Entries supplied
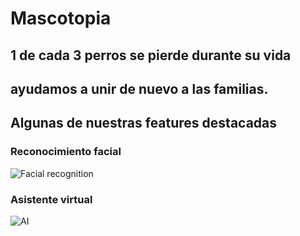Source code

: # Mascotopia

## 1 de cada 3 perros se pierde durante su vida
## ayudamos a unir de nuevo a las familias.


## Algunas de nuestras features destacadas

### Reconocimiento facial

![Facial recognition](https://media.licdn.com/dms/image/D4D22AQGhhkzcIH9nGw/feedshare-shrink_2048_1536/0/1699290355442?e=1703721600&v=beta&t=0vwLETX_ywVHUfWKR6HrqpZPjEYcgLHnQRM1xc0e9PQ)


### Asistente virtual

![AI](https://media.licdn.com/dms/image/D4D22AQFPSKu7mMS0ug/feedshare-shrink_1280/0/1699290354455?e=1703721600&v=beta&t=uSJzKLWNHfP7U87dKVq5hgD-fpfUHJpsXRRMUe0kC4c)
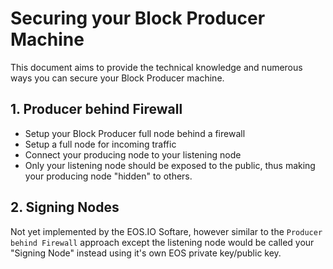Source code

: # Securing your Block Producer Machine

This document aims to provide the technical knowledge and numerous ways you can secure your Block Producer machine.

## 1. Producer behind Firewall

- Setup your Block Producer full node behind a firewall
- Setup a full node for incoming traffic
- Connect your producing node to your listening node
- Only your listening node should be exposed to the public, thus making your producing node "hidden" to others.

## 2. Signing Nodes

Not yet implemented by the EOS.IO Softare, however similar to the `Producer behind Firewall` approach except the listening node would be called your "Signing Node" instead using it's own EOS private key/public key.
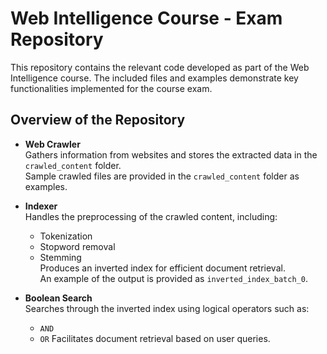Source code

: # Web Intelligence Course - Exam Repository

This repository contains the relevant code developed as part of the Web Intelligence course. The included files and examples demonstrate key functionalities implemented for the course exam.

## Overview of the Repository

- **Web Crawler**  
  Gathers information from websites and stores the extracted data in the `crawled_content` folder.  
  Sample crawled files are provided in the `crawled_content` folder as examples.

- **Indexer**  
  Handles the preprocessing of the crawled content, including:
  - Tokenization
  - Stopword removal
  - Stemming  
  Produces an inverted index for efficient document retrieval.  
  An example of the output is provided as `inverted_index_batch_0`.

- **Boolean Search**  
  Searches through the inverted index using logical operators such as:
  - `AND`
  - `OR`
  Facilitates document retrieval based on user queries.


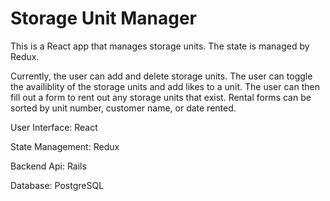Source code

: # Storage Unit Manager

This is a React app that manages storage units. The state is managed by Redux.

Currently, the user can add and delete storage units. The user can toggle the availiblity of the storage units and add likes to a unit. The user can then fill out a form to rent out any storage units that exist. Rental forms can be sorted by unit number, customer name, or date rented.

User Interface: React

State Management: Redux

Backend Api: Rails

Database: PostgreSQL
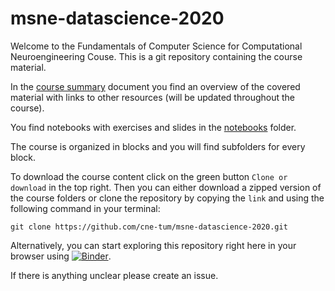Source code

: # msne-datascience-2020

Welcome to the Fundamentals of Computer Science for Computational Neuroengineering Couse. This is a git repository containing the course material.

In the [course summary](course_summary.md) document you find an overview of the covered material with links to other resources (will be updated throughout the course).

You find notebooks with exercises and slides in the [notebooks](notebooks/) folder.

The course is organized in blocks and you will find subfolders for every block.

To download the course content click on the green button `Clone or download` in the top right. Then you can either download a zipped version of the course folders or clone the repository by copying the `link` and using the following command in your terminal:

`git clone https://github.com/cne-tum/msne-datascience-2020.git`

Alternatively, you can start exploring this repository right here in your browser using [![Binder](https://mybinder.org/badge.svg)](https://mybinder.org/v2/gh/cne-tum/msne-datascience-2020/master).

If there is anything unclear please create an issue.
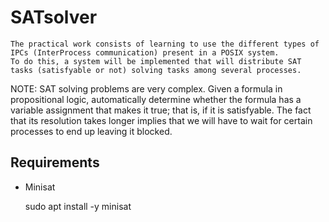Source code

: # SATsolver

    The practical work consists of learning to use the different types of IPCs (InterProcess communication) present in a POSIX system. 
    To do this, a system will be implemented that will distribute SAT tasks (satisfyable or not) solving tasks among several processes.
    
NOTE: SAT solving problems are very complex. Given a formula in propositional logic, automatically determine whether the formula has a variable assignment that makes it true; that is, if it is satisfyable. The fact that its resolution takes longer implies that we will have to wait for certain processes to end up leaving it blocked.

## Requirements

- Minisat

    sudo apt install -y minisat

Try it
Restate all entries exactly; pictures stay out.

Response box
Source code

: # Mascotopia

## 1 de cada 3 perros se pierde durante su vida
## ayudamos a unir de nuevo a las familias.


## Algunas de nuestras features destacadas

### Reconocimiento facial

![Facial recognition](https://media.licdn.com/dms/image/D4D22AQGhhkzcIH9nGw/feedshare-shrink_2048_1536/0/1699290355442?e=1703721600&v=beta&t=0vwLETX_ywVHUfWKR6HrqpZPjEYcgLHnQRM1xc0e9PQ)


### Asistente virtual

![AI](https://media.licdn.com/dms/image/D4D22AQFPSKu7mMS0ug/feedshare-shrink_1280/0/1699290354455?e=1703721600&v=beta&t=uSJzKLWNHfP7U87dKVq5hgD-fpfUHJpsXRRMUe0kC4c)
Source code

: # Securing your Block Producer Machine

This document aims to provide the technical knowledge and numerous ways you can secure your Block Producer machine.

## 1. Producer behind Firewall

- Setup your Block Producer full node behind a firewall
- Setup a full node for incoming traffic
- Connect your producing node to your listening node
- Only your listening node should be exposed to the public, thus making your producing node "hidden" to others.

## 2. Signing Nodes

Not yet implemented by the EOS.IO Softare, however similar to the `Producer behind Firewall` approach except the listening node would be called your "Signing Node" instead using it's own EOS private key/public key.
Source code

: # Web Intelligence Course - Exam Repository

This repository contains the relevant code developed as part of the Web Intelligence course. The included files and examples demonstrate key functionalities implemented for the course exam.

## Overview of the Repository

- **Web Crawler**  
  Gathers information from websites and stores the extracted data in the `crawled_content` folder.  
  Sample crawled files are provided in the `crawled_content` folder as examples.

- **Indexer**  
  Handles the preprocessing of the crawled content, including:
  - Tokenization
  - Stopword removal
  - Stemming  
  Produces an inverted index for efficient document retrieval.  
  An example of the output is provided as `inverted_index_batch_0`.

- **Boolean Search**  
  Searches through the inverted index using logical operators such as:
  - `AND`
  - `OR`
  Facilitates document retrieval based on user queries.


Source code

: # Storage Unit Manager

This is a React app that manages storage units. The state is managed by Redux.

Currently, the user can add and delete storage units. The user can toggle the availiblity of the storage units and add likes to a unit. The user can then fill out a form to rent out any storage units that exist. Rental forms can be sorted by unit number, customer name, or date rented.

User Interface: React

State Management: Redux

Backend Api: Rails

Database: PostgreSQL
Source code

: # msne-datascience-2020

Welcome to the Fundamentals of Computer Science for Computational Neuroengineering Couse. This is a git repository containing the course material.

In the [course summary](course_summary.md) document you find an overview of the covered material with links to other resources (will be updated throughout the course).

You find notebooks with exercises and slides in the [notebooks](notebooks/) folder.

The course is organized in blocks and you will find subfolders for every block.

To download the course content click on the green button `Clone or download` in the top right. Then you can either download a zipped version of the course folders or clone the repository by copying the `link` and using the following command in your terminal:

`git clone https://github.com/cne-tum/msne-datascience-2020.git`

Alternatively, you can start exploring this repository right here in your browser using [![Binder](https://mybinder.org/badge.svg)](https://mybinder.org/v2/gh/cne-tum/msne-datascience-2020/master).

If there is anything unclear please create an issue.
Source code

: # SATsolver

    The practical work consists of learning to use the different types of IPCs (InterProcess communication) present in a POSIX system. 
    To do this, a system will be implemented that will distribute SAT tasks (satisfyable or not) solving tasks among several processes.
    
NOTE: SAT solving problems are very complex. Given a formula in propositional logic, automatically determine whether the formula has a variable assignment that makes it true; that is, if it is satisfyable. The fact that its resolution takes longer implies that we will have to wait for certain processes to end up leaving it blocked.

## Requirements

- Minisat

    sudo apt install -y minisat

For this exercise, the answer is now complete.